Nate Burleson is a Believer in Najee Harris
Good Morning Football's NFL analyst Nate Burleson, a former NFL wideout, hitched his horse to the Najee Harris wagon Monday morning.
Burleson has made quite the name for himself in recent years for accurate predictions through bold analysis. During a segment of the NFL Network's morning program, Burleson said he thought Najee Harris could be "the guy" for the Pittsburgh Steelers.
"I'll go with the guy I felt like slid in the draft, and that's Najee Harris," Burleson said. "The Steelers averaged the fewest rushing yards per game in 2020. This is the Pittsburgh Steelers. This isn't old-school Steelers football."
Burleson mentioned Harris was an elite talent in college and he'll bring a revival to the Steelers' trademark, smashmouth offense.
"If Jerome Bettis was The Bus, we're giving out nicknames today, got the Slim Reaper with DeVonta Smith... I feel like he might be the Greyhound Ground and Pound. He can put the team on his back and carry them as far as he needs to."
Harris was drafted with the 24th overall pick in the 2021 NFL Draft and is expected to carry a heavy workload as Burleson suggests. The Steelers did finish last in yards and yards per attempt and 27th in rushing touchdowns. The writing was on the wall all along that Harris would be drafted by Pittsburgh. Now that it's a reality, how Harris performs is all that's left to discover.
Burleson believes Harris's impact won't just be impressive on a rookie scale, but with respect to other big-time performers in the NFL, including the back who once held the career rushing title at Alabama before Harris began his career: Derrick Henry.
"He's going to have a Derrick Henry-like impact on the Pittsburgh Steelers," Burleson added later in the program, expanding upon his faith in Harris's ability.

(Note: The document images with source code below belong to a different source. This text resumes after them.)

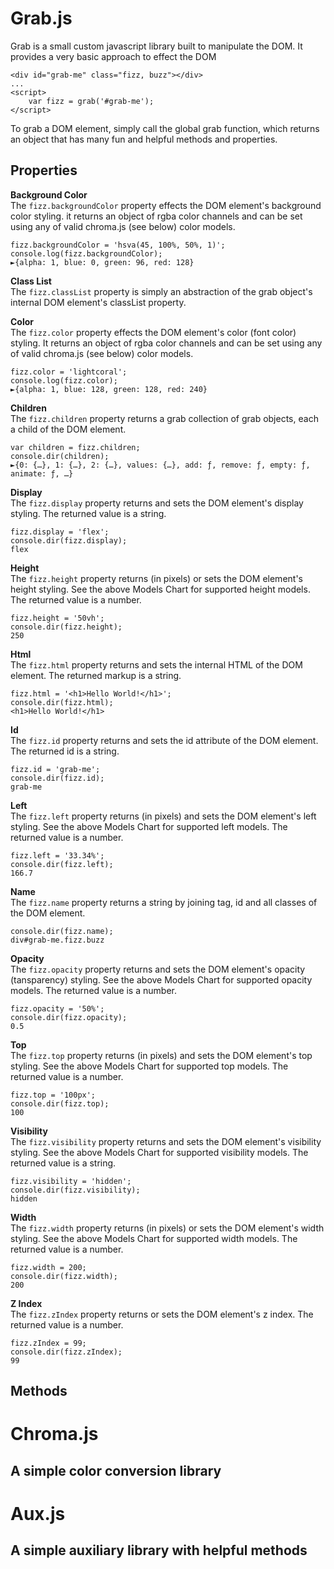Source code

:# Grab.js
Grab is a small custom javascript library built to manipulate the DOM. It provides a
very basic approach to effect the DOM


```
<div id="grab-me" class="fizz, buzz"></div>
...
<script>
    var fizz = grab('#grab-me');
</script>
```
To grab a DOM element, simply call the global grab function, which returns an object
that has many fun and helpful methods and properties.


## Properties
**Background Color**  
The `fizz.backgroundColor` property effects the DOM element's background color styling.
it returns an object of rgba color channels and can be set using any of valid chroma.js
(see below) color models.
```
fizz.backgroundColor = 'hsva(45, 100%, 50%, 1)';
console.log(fizz.backgroundColor);
►{alpha: 1, blue: 0, green: 96, red: 128}
```

**Class List**  
The `fizz.classList` property is simply an abstraction of the grab object's internal
DOM element's classList property.

**Color**  
The `fizz.color` property effects the DOM element's color (font color) styling. It
returns an object of rgba color channels and can be set using any of valid chroma.js
(see below) color models.
```
fizz.color = 'lightcoral';
console.log(fizz.color);
►{alpha: 1, blue: 128, green: 128, red: 240}
```

**Children**  
The `fizz.children` property returns a grab collection of grab objects, each a child of
the DOM element.
```
var children = fizz.children;
console.dir(children);
►{0: {…}, 1: {…}, 2: {…}, values: {…}, add: ƒ, remove: ƒ, empty: ƒ, animate: ƒ, …}
```

**Display**  
The `fizz.display` property returns and sets the DOM element's display styling.
The returned value is a string.
```
fizz.display = 'flex';
console.dir(fizz.display);
flex
```

**Height**  
The `fizz.height` property returns (in pixels) or sets the DOM element's height styling.
See the above Models Chart for supported height models. The returned value is a number.
```
fizz.height = '50vh';
console.dir(fizz.height);
250
```

**Html**  
The `fizz.html` property returns and sets the internal HTML of the DOM element. The
returned markup is a string.
```
fizz.html = '<h1>Hello World!</h1>';
console.dir(fizz.html);
<h1>Hello World!</h1>
```

**Id**  
The `fizz.id` property returns and sets the id attribute of the DOM element. The
returned id is a string.
```
fizz.id = 'grab-me';
console.dir(fizz.id);
grab-me
```

**Left**  
The `fizz.left` property returns (in pixels) and sets the DOM element's left styling.
See the above Models Chart for supported left models. The returned value is a number.
```
fizz.left = '33.34%';
console.dir(fizz.left);
166.7
```

**Name**  
The `fizz.name` property returns a string by joining tag, id and all classes of the
DOM element.
```
console.dir(fizz.name);
div#grab-me.fizz.buzz
```

**Opacity**  
The `fizz.opacity` property returns and sets the DOM element's opacity (tansparency)
styling. See the above Models Chart for supported opacity models. The returned value
is a number.
```
fizz.opacity = '50%';
console.dir(fizz.opacity);
0.5
```

**Top**  
The `fizz.top` property returns (in pixels) and sets the DOM element's top styling.
See the above Models Chart for supported top models. The returned value is a number.
```
fizz.top = '100px';
console.dir(fizz.top);
100
```

**Visibility**  
The `fizz.visibility` property returns and sets the DOM element's visibility styling.
See the above Models Chart for supported visibility models. The returned value is a
string.
```
fizz.visibility = 'hidden';
console.dir(fizz.visibility);
hidden
```

**Width**  
The `fizz.width` property returns (in pixels) or sets the DOM element's width styling.
See the above Models Chart for supported width models. The returned value is a number.
```
fizz.width = 200;
console.dir(fizz.width);
200
```

**Z Index**  
The `fizz.zIndex` property returns or sets the DOM element's z index. The returned
value is a number.
```
fizz.zIndex = 99;
console.dir(fizz.zIndex);
99
```


## Methods


# Chroma.js
A simple color conversion library
---



# Aux.js
A simple auxiliary library with helpful methods
---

"I'm just a big fan of this guy. And I felt like he was overlooked, even though he was dominant, dominant in college. And I try to convince people who want to argue, 'Well, he was playing as a bigger back in college. It's not college anymore.' He was at Alabama. He was playing against the best of the best. When you're a grown man in Alabama, and you're making other college players, who are also league individuals, look like high schoolers, you're going to do the same thing once you get into the league."

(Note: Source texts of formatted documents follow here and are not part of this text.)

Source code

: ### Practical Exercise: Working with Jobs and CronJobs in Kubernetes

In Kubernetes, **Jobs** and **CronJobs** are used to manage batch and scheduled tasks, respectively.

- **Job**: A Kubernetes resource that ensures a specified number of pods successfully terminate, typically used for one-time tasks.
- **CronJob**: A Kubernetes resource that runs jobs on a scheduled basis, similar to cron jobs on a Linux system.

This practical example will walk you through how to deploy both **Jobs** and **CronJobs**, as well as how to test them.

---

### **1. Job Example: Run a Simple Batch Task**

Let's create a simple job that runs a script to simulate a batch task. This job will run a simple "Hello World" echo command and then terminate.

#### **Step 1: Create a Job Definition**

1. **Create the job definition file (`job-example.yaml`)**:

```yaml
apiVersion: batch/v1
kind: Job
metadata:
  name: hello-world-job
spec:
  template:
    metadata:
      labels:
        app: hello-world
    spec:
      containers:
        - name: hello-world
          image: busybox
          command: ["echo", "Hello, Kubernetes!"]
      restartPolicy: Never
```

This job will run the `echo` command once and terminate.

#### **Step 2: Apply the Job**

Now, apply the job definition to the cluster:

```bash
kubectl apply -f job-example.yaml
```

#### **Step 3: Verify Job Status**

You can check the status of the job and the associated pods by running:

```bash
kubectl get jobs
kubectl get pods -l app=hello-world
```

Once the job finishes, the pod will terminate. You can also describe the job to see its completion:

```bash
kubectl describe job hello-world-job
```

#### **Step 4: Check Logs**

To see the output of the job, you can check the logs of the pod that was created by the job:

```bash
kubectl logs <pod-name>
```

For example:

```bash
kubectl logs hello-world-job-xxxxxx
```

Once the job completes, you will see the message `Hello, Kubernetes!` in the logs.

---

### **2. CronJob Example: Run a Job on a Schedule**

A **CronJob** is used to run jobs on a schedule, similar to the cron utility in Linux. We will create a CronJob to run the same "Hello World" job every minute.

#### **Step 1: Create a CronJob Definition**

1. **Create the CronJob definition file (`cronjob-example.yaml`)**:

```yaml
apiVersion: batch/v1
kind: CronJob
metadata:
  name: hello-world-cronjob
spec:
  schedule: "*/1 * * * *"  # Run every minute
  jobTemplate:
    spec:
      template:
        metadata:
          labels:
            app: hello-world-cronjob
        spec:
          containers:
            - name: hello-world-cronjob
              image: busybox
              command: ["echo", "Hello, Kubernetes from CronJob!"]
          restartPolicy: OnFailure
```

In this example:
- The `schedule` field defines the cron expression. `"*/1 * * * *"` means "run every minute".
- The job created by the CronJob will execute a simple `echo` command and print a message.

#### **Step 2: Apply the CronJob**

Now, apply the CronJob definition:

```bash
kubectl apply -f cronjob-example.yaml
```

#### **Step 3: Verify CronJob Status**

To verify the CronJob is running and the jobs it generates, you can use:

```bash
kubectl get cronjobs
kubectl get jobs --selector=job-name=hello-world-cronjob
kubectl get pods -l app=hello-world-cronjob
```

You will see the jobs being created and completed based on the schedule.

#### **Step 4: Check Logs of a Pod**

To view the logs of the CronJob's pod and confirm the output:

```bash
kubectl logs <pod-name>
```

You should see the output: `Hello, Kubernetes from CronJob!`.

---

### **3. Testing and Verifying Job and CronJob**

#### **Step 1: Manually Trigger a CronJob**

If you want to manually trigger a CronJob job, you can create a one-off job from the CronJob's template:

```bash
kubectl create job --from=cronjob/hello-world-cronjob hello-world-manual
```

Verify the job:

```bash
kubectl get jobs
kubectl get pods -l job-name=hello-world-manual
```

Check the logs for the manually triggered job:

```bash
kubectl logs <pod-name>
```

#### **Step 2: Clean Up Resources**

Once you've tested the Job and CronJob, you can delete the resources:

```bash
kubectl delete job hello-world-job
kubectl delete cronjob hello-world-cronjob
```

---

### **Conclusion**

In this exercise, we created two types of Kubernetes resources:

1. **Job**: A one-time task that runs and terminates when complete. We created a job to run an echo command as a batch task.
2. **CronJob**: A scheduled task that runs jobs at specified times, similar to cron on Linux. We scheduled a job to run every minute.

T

The biggest difference between Harris and Henry outside of playstyle is the opportunity to contribute. In Henry's rookie season he was primarily a backup to DeMarco Murray. Harris won't have to wait behind anyone in his rookie year. If he's capable of providing the same impact Henry has for the past three seasons, the Pittsburgh Steelers become a much more dangerous team in the twilight of Ben Roethlisberger's career.